Quoique l'auteur de la lettre n'ait point recommandé de taire son nom dans le cas où l'on jugerait à propos de la publier, on conçoit qu'en pareille circonstance, et pour un acte de cette nature, la réserve la plus absolue est une obligation rigoureuse.


Lettre à M. le Dr Morhéry concernant Mlle Godu.

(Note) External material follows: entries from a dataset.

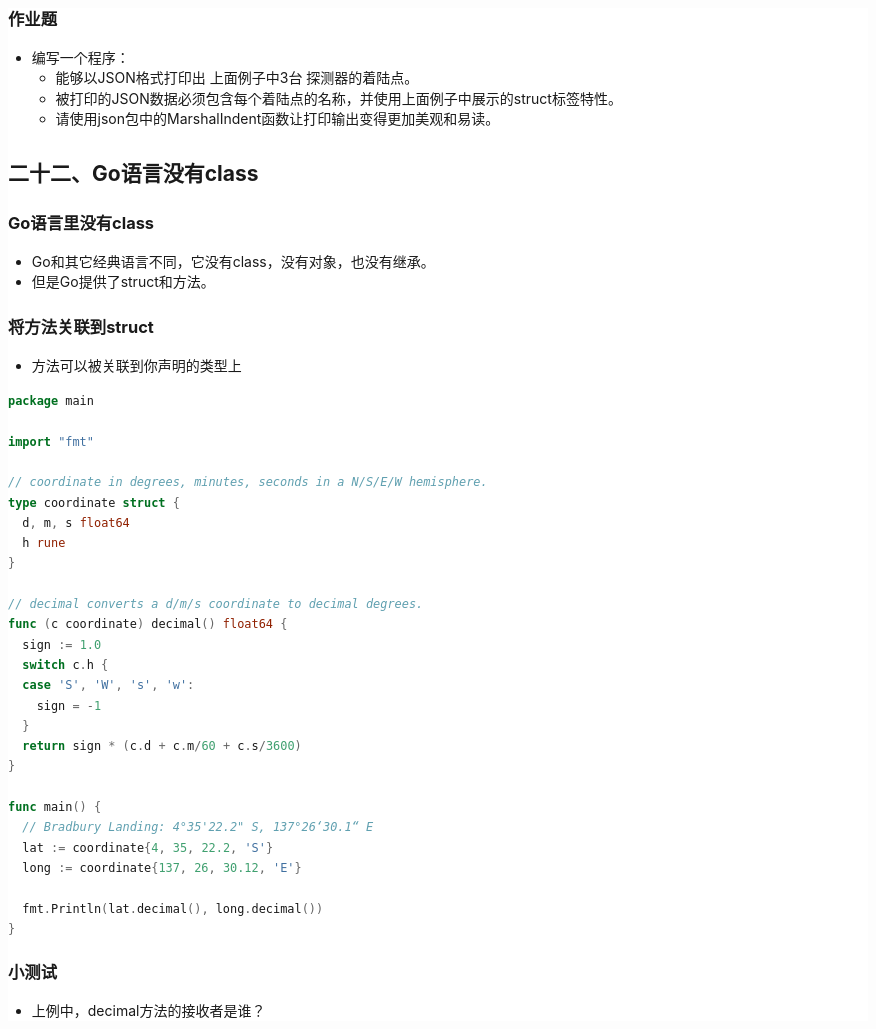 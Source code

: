 ### 作业题

- 编写一个程序：
  - 能够以JSON格式打印出 上面例子中3台 探测器的着陆点。
  - 被打印的JSON数据必须包含每个着陆点的名称，并使用上面例子中展示的struct标签特性。
  - 请使用json包中的MarshalIndent函数让打印输出变得更加美观和易读。

## 二十二、Go语言没有class

### Go语言里没有class

- Go和其它经典语言不同，它没有class，没有对象，也没有继承。
- 但是Go提供了struct和方法。

### 将方法关联到struct

- 方法可以被关联到你声明的类型上

```go
package main

import "fmt"

// coordinate in degrees, minutes, seconds in a N/S/E/W hemisphere.
type coordinate struct {
  d, m, s float64
  h rune
}

// decimal converts a d/m/s coordinate to decimal degrees.
func (c coordinate) decimal() float64 {
  sign := 1.0
  switch c.h {
  case 'S', 'W', 's', 'w':
    sign = -1
  }
  return sign * (c.d + c.m/60 + c.s/3600)
}

func main() {
  // Bradbury Landing: 4°35'22.2" S, 137°26‘30.1“ E
  lat := coordinate{4, 35, 22.2, 'S'}
  long := coordinate{137, 26, 30.12, 'E'}
  
  fmt.Println(lat.decimal(), long.decimal())
}
```



### 小测试

- 上例中，decimal方法的接收者是谁？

On s'est entretenu dans ces derniers temps de certains phénomènes étranges opérés par mademoiselle Godu, et qui consisteraient notamment en production de diamants ; et de graines précieuses par des moyens non moins étranges. M. Morhéry nous ayant écrit à ce sujet une fort longue lettre descriptive ; quelques personnes se sont étonnées que nous n'en ayons pas parlé. La raison en est que nous ne prenons aucun fait avec enthousiasme, et que nous examinons froidement les choses avant de les accepter, l'expérience nous ayant appris combien on doit se défier de certaines illusions. Si nous eussions publié sans examen toutes les merveilles qui nous ont été rapportées avec plus ou moins de bonne foi, notre Revue eût été peut-être plus amusante, mais nous tenons à lui conserver le caractère sérieux qu'elle a toujours eu. Quant à la nouvelle et prodigieuse faculté qui se serait révélée chez mademoiselle Godu, franchement nous croyons que celle de médium guérisseur était plus précieuse et plus utile à l'humanité, et même à la propagation du Spiritisme. Toutefois nous ne nions rien, et à ceux qui pensent que, sur cet avis, nous eussions dû prendre immédiatement le chemin de fer pour nous en assurer, nous répondrons que, si la chose est réelle, elle ne peut manquer d'être officiellement constatée ; qu'alors il sera toujours temps d'en parler, et que nous ne mettons aucun amour propre à la proclamer le premier. Voici du reste un extrait de la réponse que nous avons faite à M. Morhéry :

« … Il est vrai que je n'ai pas publié tous les comptes rendus que vous m'avez envoyés sur les guérisons opérées par mademoiselle Godu, mais j'en ai dit assez pour appeler sur elle l'attention ; en parler constamment, c'eût été avoir l'air de me mettre au service d'un intêret particulier. La prudence commandait d'ailleurs que l'avenir vînt confirmer le passé. Quant aux phénomènes que vous relatez dans votre dernière lettre, ils sont si étranges que je ne me hasarderai à les publier que lorsque j'en aurai la confirmation d'une manière irrécusable. Plus un fait est anormal, plus il exige de circonspection. Vous ne trouverez donc pas surprenant que j'en use beaucoup en cette circonstance ; c'est du reste aussi l'avis du Comité de la Société, auquel j'ai soumis votre lettre. Il a décidé, à l'unanimité, qu'avant même d'en parler, il convenait d'attendre la suite. Jusqu'à présent ce fait est tellement contraire à toutes les lois naturelles, et même à toutes les lois connues du Spiritisme, que le premier sentiment qu'il provoque, même chez les Spirites, c'est l'incrédulité ; en parler par anticipation et avant de pouvoir l'appuyer sur des preuves authentiques, ce serait exciter sans profit la verve des mauvais plaisants. »



Nota. — Nous remettons à notre prochain numéro la publication de plusieurs évocations et dissertations Spirites d'un haut intérêt.